Çin'in, Uygur Türklerine yaptığı dini ve siyasi baskı temmuz ayı içerisinde Türkiye'de yapılan bir dizi haberle yoğun bir kampanyaya dönüştü.
Çin hükümeti bu kampanyaya IŞİD ve benzeri birtakım siyasi sebepleri gerekçe göstererek karşı duruş sergiledi.
Cumhurbaşkanı Erdoğan'ın Çin gezisi öncesinde, iki ülke arasında yükselen siyasi tansiyon, Sincan Uygur Özerk Bölgesi'ne (Doğu Türkistan) gönderilen Anadolu Ajansı muhabirlerinin Ramazan'da iddia edildiği gibi oruç ve ibadet özgürlüğünün kısıtlanmadığını açıklayan haberleriyle düşürülmüş oldu.
Türkiye, Uygur Türkleriyle ilgili yıllardır var olan sorunlara rağmen Türk-Çin ilişkilerininin bozulmamasına özen göstermeye çalıştı.
Türkiye stratejik bir değer atfettiği bu ilişkilerde “reel politik” tutumunda ısrarlı davrandı.

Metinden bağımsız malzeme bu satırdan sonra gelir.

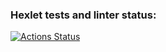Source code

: ### Hexlet tests and linter status:
[![Actions Status](https://github.com/Vladyan0011/data-analytics-project-96/actions/workflows/hexlet-check.yml/badge.svg)](https://github.com/Vladyan0011/data-analytics-project-96/actions)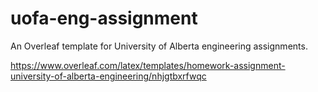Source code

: # uofa-eng-assignment
An Overleaf template for University of Alberta engineering assignments.

https://www.overleaf.com/latex/templates/homework-assignment-university-of-alberta-engineering/nhjgtbxrfwqc

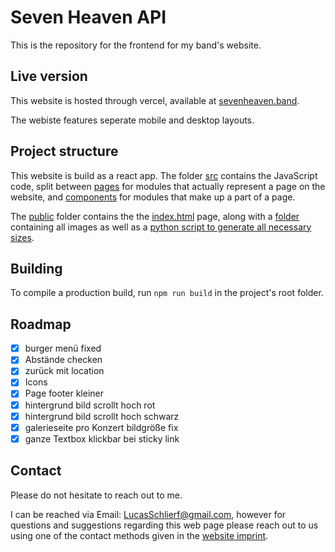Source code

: # Seven Heaven API

This is the repository for the frontend for my band's website.

## Live version

This website is hosted through vercel, available at [sevenheaven.band](https://www.sevenheaven.band).

The webiste features seperate mobile and desktop layouts.

## Project structure

This website is build as a react app. The folder [src](src) contains the JavaScript code, split between [pages](src/Pages) for modules that actually represent a page on the website, and [components](src/Components) for modules that make up a part of a page.

The [public](public) folder contains the the [index.html](public/index.html) page, along with a [folder](public/img) containing all images as well as a [python script to generate all necessary sizes](public/img/sizes.py).

## Building

To compile a production build, run `npm run build` in the project's root folder.

## Roadmap

- [x] burger menü fixed
- [x] Abstände checken
- [x] zurück mit location
- [x] Icons
- [x] Page footer kleiner
- [x] hintergrund bild scrollt hoch rot
- [x] hintergrund bild scrollt hoch schwarz
- [x] galerieseite pro Konzert bildgröße fix
- [x] ganze Textbox klickbar bei sticky link

## Contact

Please do not hesitate to reach out to me.

I can be reached via Email: [LucasSchlierf@gmail.com](mailto:LucasSchlierf@gmail.com), however for questions and suggestions regarding this web page please reach out to us using one of the contact methods given in the [website imprint](https://www.sevenheaven.band/impressum).
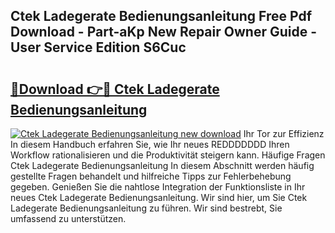 ## Ctek Ladegerate Bedienungsanleitung Free Pdf Download - Part-aKp New Repair Owner Guide - User Service Edition S6Cuc

# <h2><a href="http://df0r5k.blite.top/?on=Ctek+Ladegerate+Bedienungsanleitung">🔗Download 👉🔴 Ctek Ladegerate Bedienungsanleitung</a></h2>

[![Ctek Ladegerate Bedienungsanleitung new download](https://i.imgur.com/lujVjoI.png)](http://df0r5k.blite.top/?on=Ctek+Ladegerate+Bedienungsanleitung)
Ihr Tor zur Effizienz In diesem Handbuch erfahren Sie, wie Ihr neues REDDDDDDD Ihren Workflow rationalisieren und die Produktivität steigern kann. Häufige Fragen Ctek Ladegerate Bedienungsanleitung In diesem Abschnitt werden häufig gestellte Fragen behandelt und hilfreiche Tipps zur Fehlerbehebung gegeben. Genießen Sie die nahtlose Integration der Funktionsliste in Ihr neues Ctek Ladegerate Bedienungsanleitung. Wir sind hier, um Sie Ctek Ladegerate Bedienungsanleitung zu führen. Wir sind bestrebt, Sie umfassend zu unterstützen.
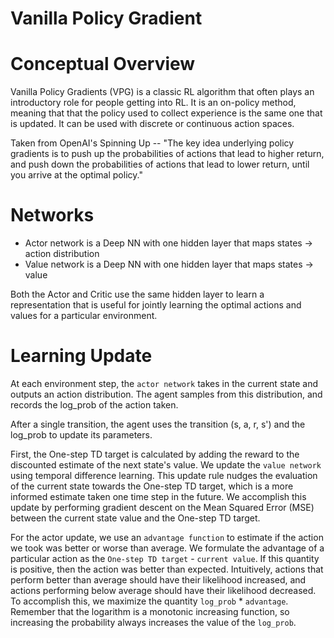 # Vanilla Policy Gradient

# Conceptual Overview

Vanilla Policy Gradients (VPG) is a classic RL algorithm that often plays an introductory role for people getting into RL. It is an on-policy method, meaning that that the policy used to collect experience is the same one that is updated. It can be used with discrete or continuous action spaces.

Taken from OpenAI's Spinning Up -- "The key idea underlying policy gradients is to push up the probabilities of actions that lead to higher return, and push down the probabilities of actions that lead to lower return, until you arrive at the optimal policy."

# Networks

- Actor network is a Deep NN with one hidden layer that maps states -> action distribution
- Value network is a Deep NN with one hidden layer that maps states -> value

Both the Actor and Critic use the same hidden layer to learn a representation that is useful for jointly learning the optimal actions and values for a particular environment.

# Learning Update

At each environment step, the `actor network` takes in the current state and outputs an action distribution. The agent samples from this distribution, and records the log_prob of the action taken.

After a single transition, the agent uses the transition (s, a, r, s') and the log_prob to update its parameters. 

First, the One-step TD target is calculated by adding the reward to the discounted estimate of the next state's value. We update the `value network` using temporal difference learning. This update rule nudges the evaluation of the current state towards the One-step TD target, which is a more informed estimate taken one time step in the future. We accomplish this update by performing gradient descent on the Mean Squared Error (MSE) between the current state value and the One-step TD target.

For the actor update, we use an `advantage function` to estimate if the action we took was better or worse than average. We formulate the advantage of a particular action as the `One-step TD target` - `current value`. If this quantity is positive, then the action was better than expected. Intuitively, actions that perform better than average should have their likelihood increased, and actions performing below average should have their likelihood decreased. To accomplish this, we maximize the quantity `log_prob` * `advantage`. Remember that the logarithm is a monotonic increasing function, so increasing the probability always increases the value of the `log_prob`.
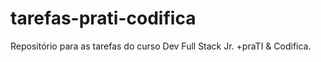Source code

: # tarefas-prati-codifica
Repositório para as tarefas do curso Dev Full Stack Jr. +praTI &amp; Codifica.
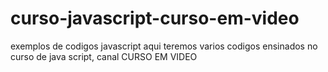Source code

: # curso-javascript-curso-em-video
exemplos de codigos javascript
aqui teremos varios codigos ensinados no curso de java script, canal CURSO EM VIDEO
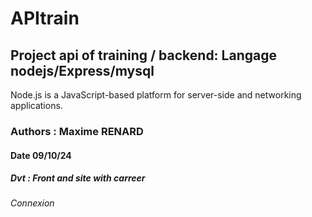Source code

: # APItrain
## Project api of training / backend: Langage nodejs/Express/mysql
Node.js is a JavaScript-based platform for server-side and networking applications.
### Authors : Maxime RENARD
#### Date 09/10/24
##### Dvt : Front and site with carreer
###### Connexion
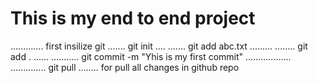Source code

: # This is my end to end project
.............
first insilize git
.......
git init
....
.......
git add abc.txt
.........
........
git add .
......
...........
git commit -m "Yhis is my first commit"
..................
..............
git pull 
........
for pull all changes in github repo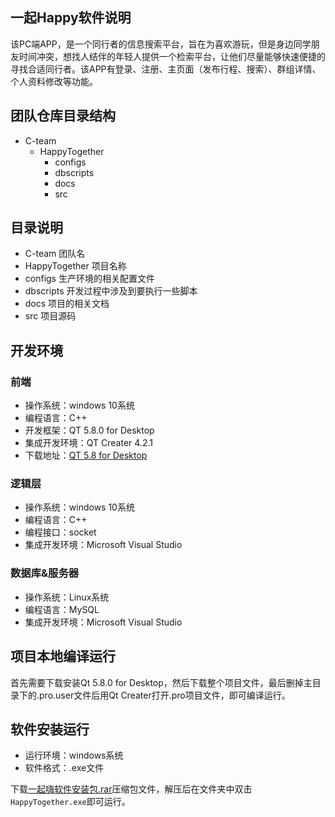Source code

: ## 一起Happy软件说明
该PC端APP，是一个同行者的信息搜索平台，旨在为喜欢游玩，但是身边同学朋友时间冲突，想找人结伴的年轻人提供一个检索平台，让他们尽量能够快速便捷的寻找合适同行者。该APP有登录、注册、主页面（发布行程、搜索）、群组详情、个人资料修改等功能。

## 团队仓库目录结构

- C-team
    - HappyTogether
        - configs
        - dbscripts
        - docs
        - src

## 目录说明
- C-team 团队名
- HappyTogether 项目名称
- configs 生产环境的相关配置文件
- dbscripts 开发过程中涉及到要执行一些脚本
- docs 项目的相关文档
- src 项目源码

## 开发环境
### 前端
- 操作系统：windows 10系统
- 编程语言：C++
- 开发框架：QT 5.8.0 for Desktop
- 集成开发环境：QT Creater 4.2.1
- 下载地址：[QT 5.8 for Desktop](https://download.qt.io/official_releases/qt/5.8/5.8.0/qt-opensource-windows-x86-mingw530-5.8.0.exe)

### 逻辑层
- 操作系统：windows 10系统
- 编程语言：C++
- 编程接口：socket
- 集成开发环境：Microsoft Visual Studio

### 数据库&服务器
- 操作系统：Linux系统
- 编程语言：MySQL
- 集成开发环境：Microsoft Visual Studio

## 项目本地编译运行
首先需要下载安装Qt 5.8.0 for Desktop，然后下载整个项目文件，最后删掉主目录下的.pro.user文件后用Qt Creater打开.pro项目文件，即可编译运行。

## 软件安装运行
- 运行环境：windows系统
- 软件格式：.exe文件

下载[一起嗨软件安装包.rar](https://github.com/WHUSE2017/C-team/raw/master/HappyTogether/%E4%B8%80%E8%B5%B7%E5%97%A8%E8%BD%AF%E4%BB%B6%E5%AE%89%E8%A3%85%E5%8C%85.rar)压缩包文件，解压后在文件夹中双击`HappyTogether.exe`即可运行。  

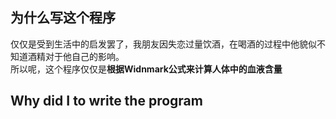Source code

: ## 为什么写这个程序
仅仅是受到生活中的启发罢了，我朋友因失恋过量饮酒，在喝酒的过程中他貌似不知道酒精对于他自己的影响。<br>
所以呢，这个程序仅仅是**根据Widnmark公式来计算人体中的血液含量**

## Why did I to write the program 
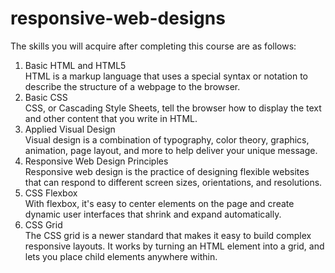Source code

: # responsive-web-designs
The skills you will acquire after completing this course are as follows:</br>

1) Basic HTML and HTML5</br>
HTML is a markup language that uses a special syntax or notation to describe the structure of a webpage to the browser.</br>
2) Basic CSS</br>
CSS, or Cascading Style Sheets, tell the browser how to display the text and other content that you write in HTML.</br>
3) Applied Visual Design</br>
Visual design is a combination of typography, color theory, graphics, animation, page layout, and more to help deliver your unique message.</br>
4) Responsive Web Design Principles</br>
Responsive web design is the practice of designing flexible websites that can respond to different screen sizes, orientations, and resolutions.</br>
5) CSS Flexbox</br>
With flexbox, it's easy to center elements on the page and create dynamic user interfaces that shrink and expand automatically.</br>
6) CSS Grid</br>
The CSS grid is a newer standard that makes it easy to build complex responsive layouts. It works by turning an HTML element into a grid, and lets you place child elements anywhere within.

Çin'le ekonominin, ticaretin gelişmesi ile birçok ortak projelerin yürütülmesi düşüncesi, askeri bakımdan füze savunma sistemi gibi projelerin gerçekleşiyor olması, karşılıklı ticaret için 100 milyar dolarlık bir hedefe kilitlenilmesi, Türkiye'nin Doğu Türkistan'daki Uygur Müslümanlarının sorunlarına muhalif bakış açısıyla değil de, üst düzeyden derin ve sağlam bir işbirliği çerçevesinde yeni bir vizyonla yaklaşması zorunluluğunu beraberinde getiriyor.
Cumhurbaşkanı Erdoğan'ın; Uygur Türkleri için Çin devleti içinde güçlü ve birlik halinde bir toplum olmaları dileğinde bulunması, çok önemli ve dikkatle altının çizilmesi gereken reel politik bir durum değerlendirmesidir.
Türkiye'nin birinci dereceden akraba toplulukları olan ülkelerde siyasi, kültürel, dini ve sosyal masaların siyasi değil devlet projesi çerçevesinde ele alınması elzemdir.
KIRIM TATARLARININ KADERİ DE UYGUR TÜRKLERİNE ÇOK BENZER
2014 Mart ayında Kırım'ın ilhak sorunu Türkiye ile Kırım arasındaki resmi ilişkileri tamamen koparma noktasına getirdi. Yaklaşık 30 yıldır Ukrayna'ya bağlı olan Kırım bölgesinin, bu zamana kadar ki Ukrayna hükümetleri tarafından hiçbir sorunu çözülmeden bugünlere gelindi.
Yeni durumda Rusya'ya bağlanan Kırım'da yaşam mücadelesi veren yaklaşık 450 bin Tatar, bütün geleceğini Ukrayna'nın da tek sığınağı, umudu olan AB ve NATO'ya bağlamış durumda.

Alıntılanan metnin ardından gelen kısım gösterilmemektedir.